I looked at a few images of medieval clothing and costumes for archers (in recreations). I wanted a simple colour scheme for this lot and went with predominately greens and browns. The Bretonnians have a fair level of detail, but suiting peasant bowmen, are simple figures with minimal “gear”. They will be perfect for NPC’s, hirelings or henchmen in my D&D games. The Ranger has a lot more detail and “stuff” – bow, arrow in hand, quiver of arrows, two swords, dagger strapped to leg, pouch, bracers, and boot lacing. As much as I like good detail on figures, each of these needs to be different in colour so that you can pick them out. I didn’t want to spend hours mixing paint or selecting different colours and waiting for stuff to dry so there’s not much variation here. After all, I’m not entering a painting competition!

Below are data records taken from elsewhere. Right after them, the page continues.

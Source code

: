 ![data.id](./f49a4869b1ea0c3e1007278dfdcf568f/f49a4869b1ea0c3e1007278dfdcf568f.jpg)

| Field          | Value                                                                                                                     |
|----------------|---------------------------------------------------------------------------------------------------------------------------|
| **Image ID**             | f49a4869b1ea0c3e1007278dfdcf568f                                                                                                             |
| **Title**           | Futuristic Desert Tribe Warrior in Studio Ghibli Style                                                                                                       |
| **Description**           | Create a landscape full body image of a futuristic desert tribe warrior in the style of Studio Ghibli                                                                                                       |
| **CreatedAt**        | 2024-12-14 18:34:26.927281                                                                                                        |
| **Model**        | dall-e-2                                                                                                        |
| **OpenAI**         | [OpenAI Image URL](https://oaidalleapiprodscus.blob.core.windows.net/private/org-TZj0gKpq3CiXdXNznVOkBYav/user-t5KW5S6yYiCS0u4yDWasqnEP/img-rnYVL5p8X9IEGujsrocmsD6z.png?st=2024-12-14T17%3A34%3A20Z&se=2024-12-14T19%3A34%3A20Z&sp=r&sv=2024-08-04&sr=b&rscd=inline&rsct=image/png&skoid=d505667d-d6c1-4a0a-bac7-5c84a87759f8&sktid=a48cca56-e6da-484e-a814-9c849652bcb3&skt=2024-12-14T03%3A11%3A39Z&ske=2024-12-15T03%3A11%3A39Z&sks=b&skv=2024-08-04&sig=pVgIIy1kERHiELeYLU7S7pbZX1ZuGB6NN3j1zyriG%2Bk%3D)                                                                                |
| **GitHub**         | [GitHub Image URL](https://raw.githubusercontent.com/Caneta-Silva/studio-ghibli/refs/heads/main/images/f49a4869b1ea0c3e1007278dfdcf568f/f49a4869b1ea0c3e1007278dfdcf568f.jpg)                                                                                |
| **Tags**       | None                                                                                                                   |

I check over my figures and clean up bits of metal/plastic and lines left over from moulding before I start. I find mould lines, in particular are more obvious after undercoating, so I often have a second round with knife and file then. The Ranger though was driving me crazy: I’d cleaned up the figure as I usually do, but as I started applying colour I kept finding things that weren’t obvious earlier – sword hilt attached to hat, bow “wider” behind arm bracer, extra material between sleeve and mail, larger cheek bones on one side of the face, one eye higher than the other! This figure either came out of a bad mould or maybe it was late in the casting run, or just terrible quality control. In the end, only the sword grip suffered badly. It is still slightly off-kilter (not a smooth slim cylinder), but I was afraid of breaking the end off if I tried to shape it properly.
The Bretonnians were based on some flocked bases I got from Azazel – rather than plain black rounds, since they are distinctly outdoor figures. The Ranger with his metal rock slabs got glued onto a plain round base and an extra rock added.
Next up – Group 2: female Ranger, male Wizard, male Priest, male priest/mage/angry noble.Hopefully I’ll finish these over Easter.